Extracted data Start Marker

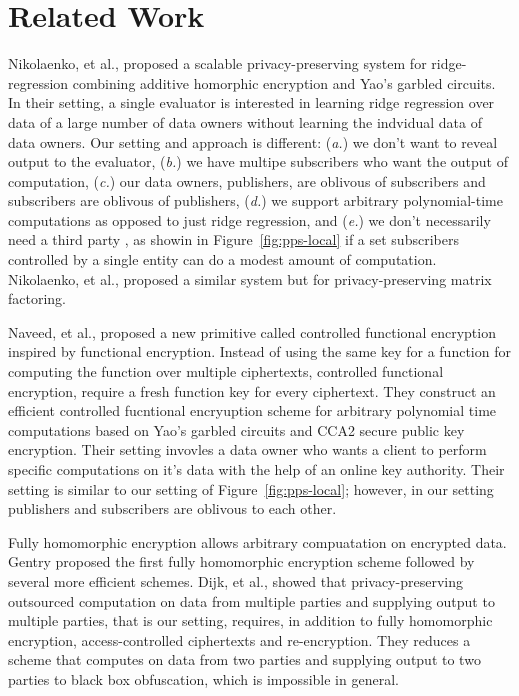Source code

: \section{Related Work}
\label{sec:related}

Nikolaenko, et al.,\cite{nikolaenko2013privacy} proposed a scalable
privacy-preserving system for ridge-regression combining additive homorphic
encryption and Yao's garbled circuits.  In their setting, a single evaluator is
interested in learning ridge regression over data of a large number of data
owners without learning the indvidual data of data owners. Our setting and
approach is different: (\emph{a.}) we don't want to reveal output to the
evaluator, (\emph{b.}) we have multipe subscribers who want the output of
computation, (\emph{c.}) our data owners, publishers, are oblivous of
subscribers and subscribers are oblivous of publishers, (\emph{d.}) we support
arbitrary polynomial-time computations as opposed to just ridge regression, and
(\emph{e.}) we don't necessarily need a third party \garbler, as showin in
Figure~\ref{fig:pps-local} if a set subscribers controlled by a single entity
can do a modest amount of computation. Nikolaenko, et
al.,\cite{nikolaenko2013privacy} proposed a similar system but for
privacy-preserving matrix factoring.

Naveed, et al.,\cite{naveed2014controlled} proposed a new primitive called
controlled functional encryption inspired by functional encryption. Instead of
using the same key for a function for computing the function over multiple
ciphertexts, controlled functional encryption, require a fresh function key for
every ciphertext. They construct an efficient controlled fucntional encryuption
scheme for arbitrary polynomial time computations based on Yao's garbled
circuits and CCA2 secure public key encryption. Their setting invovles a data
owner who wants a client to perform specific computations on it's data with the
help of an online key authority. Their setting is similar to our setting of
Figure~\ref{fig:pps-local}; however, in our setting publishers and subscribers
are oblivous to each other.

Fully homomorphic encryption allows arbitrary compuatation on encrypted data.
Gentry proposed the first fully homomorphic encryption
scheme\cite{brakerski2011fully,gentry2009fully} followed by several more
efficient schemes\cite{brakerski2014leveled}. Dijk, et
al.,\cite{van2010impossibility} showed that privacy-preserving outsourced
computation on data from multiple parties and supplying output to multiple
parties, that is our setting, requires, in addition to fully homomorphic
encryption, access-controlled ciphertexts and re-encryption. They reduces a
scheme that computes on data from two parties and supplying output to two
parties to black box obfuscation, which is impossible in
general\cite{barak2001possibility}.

Extracted data End Marker
Extracted data Start Marker

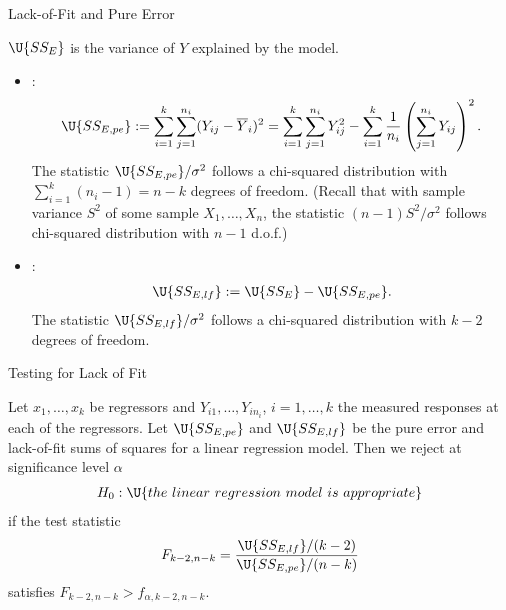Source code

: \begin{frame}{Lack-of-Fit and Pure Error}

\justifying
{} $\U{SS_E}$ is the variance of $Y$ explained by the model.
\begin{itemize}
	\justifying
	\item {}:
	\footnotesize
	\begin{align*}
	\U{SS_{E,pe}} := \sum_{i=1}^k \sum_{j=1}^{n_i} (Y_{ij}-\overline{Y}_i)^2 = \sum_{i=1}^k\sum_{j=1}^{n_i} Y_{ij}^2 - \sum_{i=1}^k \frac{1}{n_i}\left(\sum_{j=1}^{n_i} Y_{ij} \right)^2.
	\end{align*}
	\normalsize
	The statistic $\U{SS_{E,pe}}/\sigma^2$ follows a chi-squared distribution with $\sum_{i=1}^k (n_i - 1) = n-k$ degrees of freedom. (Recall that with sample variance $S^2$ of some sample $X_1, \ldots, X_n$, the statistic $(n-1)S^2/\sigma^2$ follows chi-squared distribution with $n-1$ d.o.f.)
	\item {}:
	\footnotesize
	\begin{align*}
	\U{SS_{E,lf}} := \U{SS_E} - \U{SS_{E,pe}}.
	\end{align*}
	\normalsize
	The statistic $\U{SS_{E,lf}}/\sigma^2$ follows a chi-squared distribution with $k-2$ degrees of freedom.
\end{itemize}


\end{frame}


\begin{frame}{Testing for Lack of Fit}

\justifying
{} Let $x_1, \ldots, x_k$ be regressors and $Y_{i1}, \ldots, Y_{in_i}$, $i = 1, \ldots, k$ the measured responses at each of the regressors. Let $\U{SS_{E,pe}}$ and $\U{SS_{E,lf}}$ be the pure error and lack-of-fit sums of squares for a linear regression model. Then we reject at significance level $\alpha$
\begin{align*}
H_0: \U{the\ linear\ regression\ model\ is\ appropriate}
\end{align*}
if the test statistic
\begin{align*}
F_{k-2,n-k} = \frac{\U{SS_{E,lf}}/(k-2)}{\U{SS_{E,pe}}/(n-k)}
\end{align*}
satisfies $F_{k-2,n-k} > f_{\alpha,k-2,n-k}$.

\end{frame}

Extracted data End Marker

What the task asks | Take the lines above from the one containing "help of an online" to the one containing "by several more" and retype them exactly, both ends included, with nothing added.

Exercise output |
help of an online key authority. Their setting is similar to our setting of
Figure~\ref{fig:pps-local}; however, in our setting publishers and subscribers
are oblivous to each other.

Fully homomorphic encryption allows arbitrary compuatation on encrypted data.
Gentry proposed the first fully homomorphic encryption
scheme\cite{brakerski2011fully,gentry2009fully} followed by several more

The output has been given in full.